▶ **What to work on**:
Check every line of the data below for the string "wife", and copy the ones that hold it.

▶ **Provided data**:
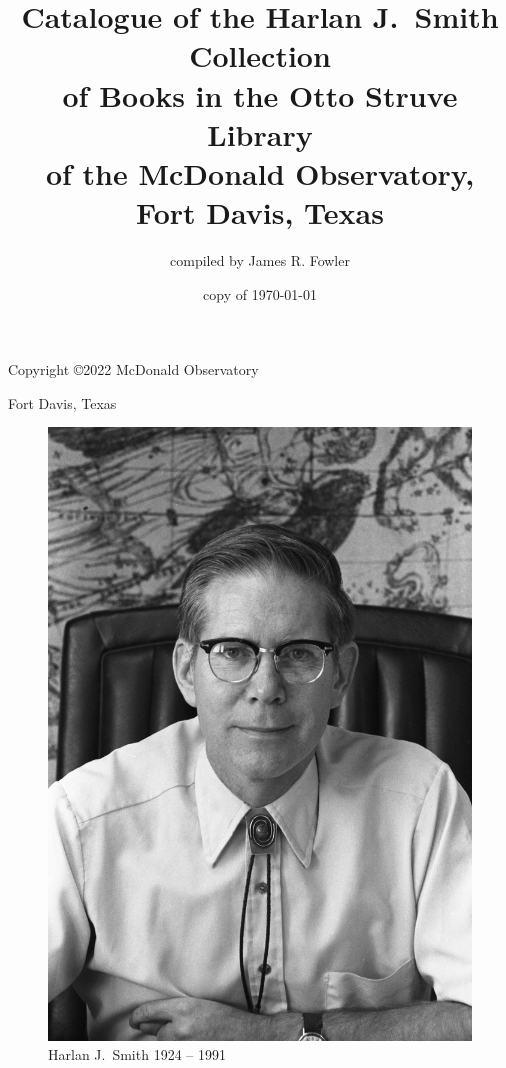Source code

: \documentclass[letterpaper]{book}
\begin{document}
\frontmatter
\pagestyle{empty}
\title{Catalogue of the Harlan J.~Smith Collection \\
  of Books in the Otto Struve Library \\
  of the McDonald Observatory, \\
  Fort Davis, Texas}
\author{compiled by James R. Fowler}
\date{copy of \today}
\maketitle
\newpage

\vspace*{5 in}
\centerline{Copyright \copyright 2022 McDonald Observatory}
\centerline{Fort Davis, Texas}
\newpage

\pagestyle{plain}
\begin{figure}[t]
  \centering
  \includegraphics{hjs_photo.jpg}
  Harlan J.~Smith 1924 -- 1991
  \label{fig:hjs}
\end{figure}
\clearpage
\mbox{}
\thispagestyle{empty}
\newpage
\end{document}
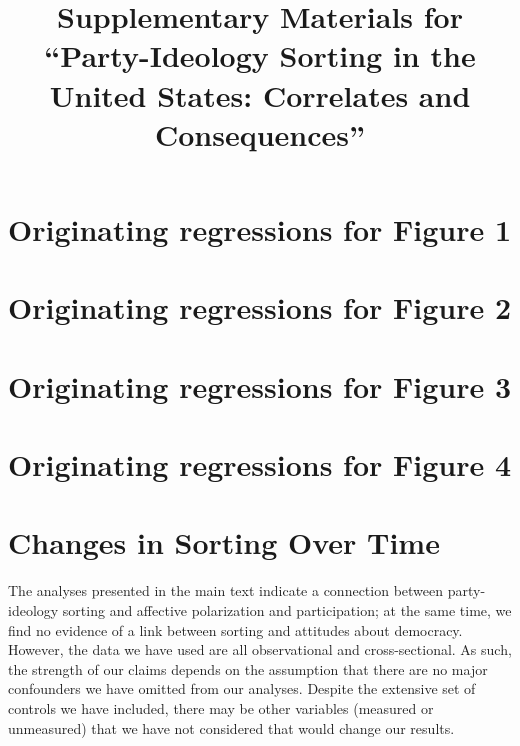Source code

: \documentclass[10pt,landscape]{article}
\title{Supplementary Materials for \\ ``Party-Ideology Sorting in the United States: Correlates and Consequences''}
\author{}
\date{}
\begin{document}
\maketitle
\clearpage
\tableofcontents
\listoffigures
\listoftables
\clearpage


\section{Originating regressions for Figure 1}

\clearpage

\section{Originating regressions for Figure 2}

\clearpage

\section{Originating regressions for Figure 3}

\clearpage

\clearpage

\clearpage

\clearpage

\section{Originating regressions for Figure 4}

\clearpage

\clearpage

\clearpage

\clearpage

\section{Changes in Sorting Over Time}
The analyses presented in the main text indicate a connection between party-ideology sorting and affective polarization and participation; at the same time, we find no evidence of a link between sorting and attitudes about democracy.
However, the data we have used are all observational and cross-sectional. 
As such, the strength of our claims depends on the assumption that there are no major confounders we have omitted from our analyses. 
Despite the extensive set of controls we have included, there may be other variables (measured or unmeasured) that we have not considered that would change our results.
\end{document}
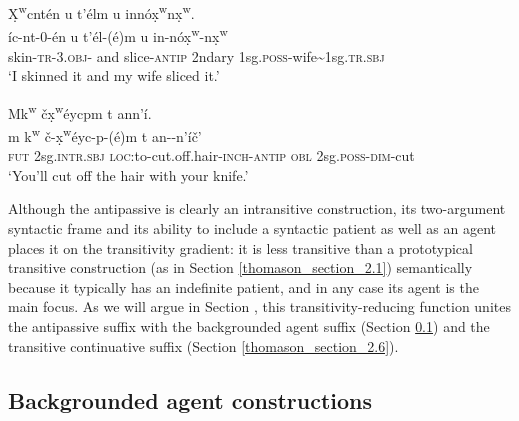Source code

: \documentclass[output=paper,colorlinks,citecolor=brown]{langscibook}
\begin{document}
\ea 
\label{ex-thomason-16}
{\d{X}\textsuperscript w}cnt\'en u t'\'elm {\textltilde}u inn\'o{\d{x}\textsuperscript w}n{\d{x}\textsuperscript w}.  \\
\'ic-nt-0-\'en u t'\'el-(\'e)m
{\textltilde}u in-n\'o{\d{x}\textsuperscript w}-n{\d{x}\textsuperscript w} \\
skin-\textsc{tr}-3.\textsc{obj}- and slice-\textsc{antip} 2ndary 1sg.\textsc{poss}-wife\textasciitilde{}1sg.\textsc{tr.sbj} \\
\glt `I skinned it and my wife sliced it.'
\z

\ea 
\label{ex-thomason-17}
Mk\textsuperscript w \v{c}\d{x}\textsuperscript w\'eycpm t an{\textltilde}n'\'i. \\
 \gll m k{\textsuperscript w} \v{c}-\d{x}{\textsuperscript w}\'eyc-p-(\'e)m t
an-\textltilde-n'\'i\v{c}'\\ 
\textsc{fut} 2sg.\textsc{intr.sbj} \textsc{loc:}to-cut.off.hair-\textsc{inch}-\textsc{antip} \textsc{obl} 2sg.\textsc{poss}-\textsc{dim}-cut\\
 \glt `You'll cut off the hair with your knife.'
 \z


Although the antipassive is clearly an intransitive construction, its
two-argument syntactic frame and its ability to include a syntactic
patient as well as an agent places it on the transitivity gradient: it
is less transitive than a prototypical transitive construction (as in
Section \ref{thomason_section_2.1}) semantically because it typically has an indefinite patient,
and in any case its agent is the main focus.  As we will argue in Section , this transitivity-reducing function unites the antipassive suffix
with the backgrounded agent suffix (Section \ref{thomason_section_2.5}) and the transitive
continuative suffix (Section \ref{thomason_section_2.6}).

\subsection{Backgrounded agent constructions} %
\label{thomason_section_2.5}
\end{document}
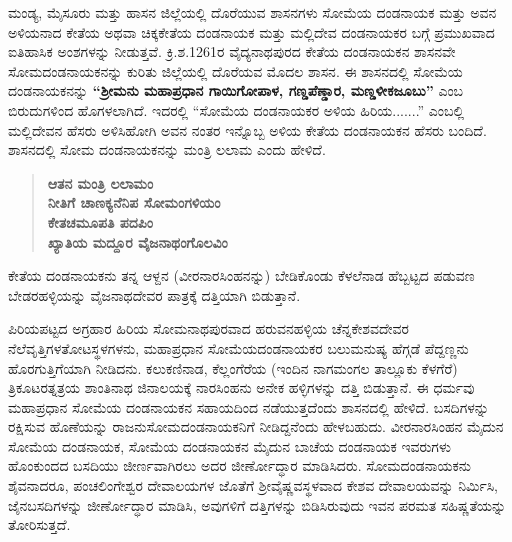 ಮಂಡ್ಯ, ಮೈಸೂರು ಮತ್ತು ಹಾಸನ ಜಿಲ್ಲೆಯಲ್ಲಿ ದೊರೆಯುವ ಶಾಸನಗಳು ಸೋಮೆಯ ದಂಡನಾಯಕ ಮತ್ತು ಅವನ ಅಳಿಯನಾದ ಕೇತೆಯ ಅಥವಾ ಚಿಕ್ಕಕೇತೆಯ ದಂಡನಾಯಕ ಮತ್ತು ಮಲ್ಲಿದೇವ ದಂಡನಾಯಕರ ಬಗ್ಗೆ ಪ್ರಮುಖವಾದ ಐತಿಹಾಸಿಕ ಅಂಶಗಳನ್ನು ನೀಡುತ್ತವೆ. ಕ್ರಿ.ಶ.1261ರ ವೈದ್ಯನಾಥಪುರದ ಕೇತೆಯ ದಂಡನಾಯಕನ ಶಾಸನವೇ ಸೋಮದಂಡನಾಯಕನನ್ನು ಕುರಿತು ಜಿಲ್ಲೆಯಲ್ಲಿ ದೊರೆಯವ ಮೊದಲ ಶಾಸನ. ಈ ಶಾಸನದಲ್ಲಿ ಸೋಮೆಯ ದಂಡನಾಯಕನನ್ನು \textbf{“ಶ‍್ರೀಮನು ಮಹಾಪ್ರಧಾನ ಗಾಯಿಗೋಪಾಳ, ಗಣ್ಡಪೆಣ್ಡಾರ, ಮಣ್ಡಳೀಕಜೂಬು”} ಎಂಬ ಬಿರುದುಗಳಿಂದ ಹೊಗಳಲಾಗಿದೆ. ಇದರಲ್ಲಿ “ಸೋಮೆಯ ದಂಡನಾಯಕರ ಅಳಿಯ ಹಿರಿಯ.......” ಎಂಬಲ್ಲಿ ಮಲ್ಲಿದೇವನ ಹೆಸರು ಅಳಿಸಿಹೋಗಿ ಅವನ ನಂತರ ಇನ್ನೊಬ್ಬ ಅಳಿಯ ಕೇತೆಯ ದಂಡನಾಯಕನ ಹೆಸರು ಬಂದಿದೆ. ಶಾಸನದಲ್ಲಿ ಸೋಮ ದಂಡನಾಯಕನನ್ನು ಮಂತ್ರಿ ಲಲಾಮ ಎಂದು ಹೇಳಿದೆ.

\begin{verse}
\textbf{ಆತನ ಮಂತ್ರಿ ಲಲಾಮಂ} \\\textbf{ನೀತಿಗೆ ಚಾಣಕ್ಯನೆನಿಪ ಸೋಮಂಗಳಿಯಂ } \\\textbf{ಕೇತಚಮೂಪತಿ ಪದಪಿಂ} \\\textbf{ಖ್ಯಾತಿಯ ಮದ್ದೂರ ವೈಜನಾಥಂಗೊಲವಿಂ}
\end{verse}

ಕೇತೆಯ ದಂಡನಾಯಕನು ತನ್ನ ಆಳ್ದನ (ವೀರನಾರಸಿಂಹನನ್ನು) ಬೇಡಿಕೊಂಡು ಕೆಳಲೆನಾಡ ಹೆಬ್ಬಟ್ಟದ ಪಡುವಣ ಬೇಡರಹಳ್ಳಿಯನ್ನು ವೈಜನಾಥದೇವರ ಪಾತ್ರಕ್ಕೆ ದತ್ತಿಯಾಗಿ ಬಿಡುತ್ತಾನೆ.

\vskip 2pt

ಪಿರಿಯಪಟ್ಟದ ಅಗ್ರಹಾರ ಹಿರಿಯ ಸೋಮನಾಥಪುರವಾದ ಹರುವನಹಳ್ಳಿಯ ಚೆನ್ನಕೇಶವದೇವರ ನೆಲೆವೃತ್ತಿಗಳ\break ತೋಟಸ್ಥಳಗಳನು, ಮಹಾಪ್ರಧಾನ ಸೋಮೆಯದಂಡನಾಯಕರ ಬಲುಮನುಷ್ಯ ಹೆಗ್ಗಡೆ ಪೆದ್ದಣ್ಣನು ಹೊರಗುತ್ತಿಗೆಯಾಗಿ ನೀಡಿದನು. ಕಲುಕಣಿನಾಡ, ಕೆಲ್ಲಂಗೆರೆಯ (ಇಂದಿನ ನಾಗಮಂಗಲ ತಾಲ್ಲೂಕು ಕೆಳಗೆರೆ) ತ್ರಿಕೂಟರತ್ನತ್ರಯ ಶಾಂತಿನಾಥ ಜಿನಾಲಯಕ್ಕೆ ನಾರಸಿಂಹನು ಅನೇಕ ಹಳ್ಳಿಗಳನ್ನು ದತ್ತಿ ಬಿಡುತ್ತಾನೆ. ಈ ಧರ್ಮವು ಮಹಾಪ್ರಧಾನ ಸೋಮೆಯ ದಂಡನಾಯಕನ ಸಹಾಯದಿಂದ ನಡೆಯುತ್ತದೆಂದು ಶಾಸನದಲ್ಲಿ ಹೇಳಿದೆ. ಬಸದಿಗಳನ್ನು ರಕ್ಷಿಸುವ ಹೊಣೆಯನ್ನು ರಾಜನು\break ಸೋಮದಂಡನಾಯಕನಿಗೆ ನೀಡಿದ್ದನೆಂದು ಹೇಳಬಹುದು. ವೀರನಾರಸಿಂಹನ ಮೈದುನ ಸೋಮೆಯ ದಂಡನಾಯಕ, ಸೋಮೆಯ ದಂಡನಾಯಕನ ಮೈದುನ ಬಾಚೆಯ ದಂಡನಾಯಕ ಇವರುಗಳು ಹೊಂಕುಂದದ ಬಸದಿಯು ಜೀರ್ಣವಾಗಿರಲು ಅದರ ಜೀರ್ಣೋದ್ಧಾರ ಮಾಡಿಸಿದರು. ಸೋಮದಂಡನಾಯಕನು ಶೈವನಾದರೂ, ಪಂಚಲಿಂಗೇಶ್ವರ ದೇವಾಲಯಗಳ ಜೊತೆಗೆ ಶ‍್ರೀವೈಷ್ಣವಸ್ಥಳವಾದ ಕೇಶವ ದೇವಾಲಯವನ್ನು ನಿರ್ಮಿಸಿ, ಜೈನಬಸದಿಗಳನ್ನು ಜೀರ್ಣೋದ್ಧಾರ ಮಾಡಿಸಿ, ಅವುಗಳಿಗೆ ದತ್ತಿಗಳನ್ನು ಬಿಡಿಸಿರುವುದು ಇವನ ಪರಮತ ಸಹಿಷ್ಣತೆಯನ್ನು ತೋರಿಸುತ್ತದೆ.

\vskip 2pt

▶ **Exercise result**:
skin-\textsc{tr}-3.\textsc{obj}- and slice-\textsc{antip} 2ndary 1sg.\textsc{poss}-wife\textasciitilde{}1sg.\textsc{tr.sbj} \\
\glt `I skinned it and my wife sliced it.'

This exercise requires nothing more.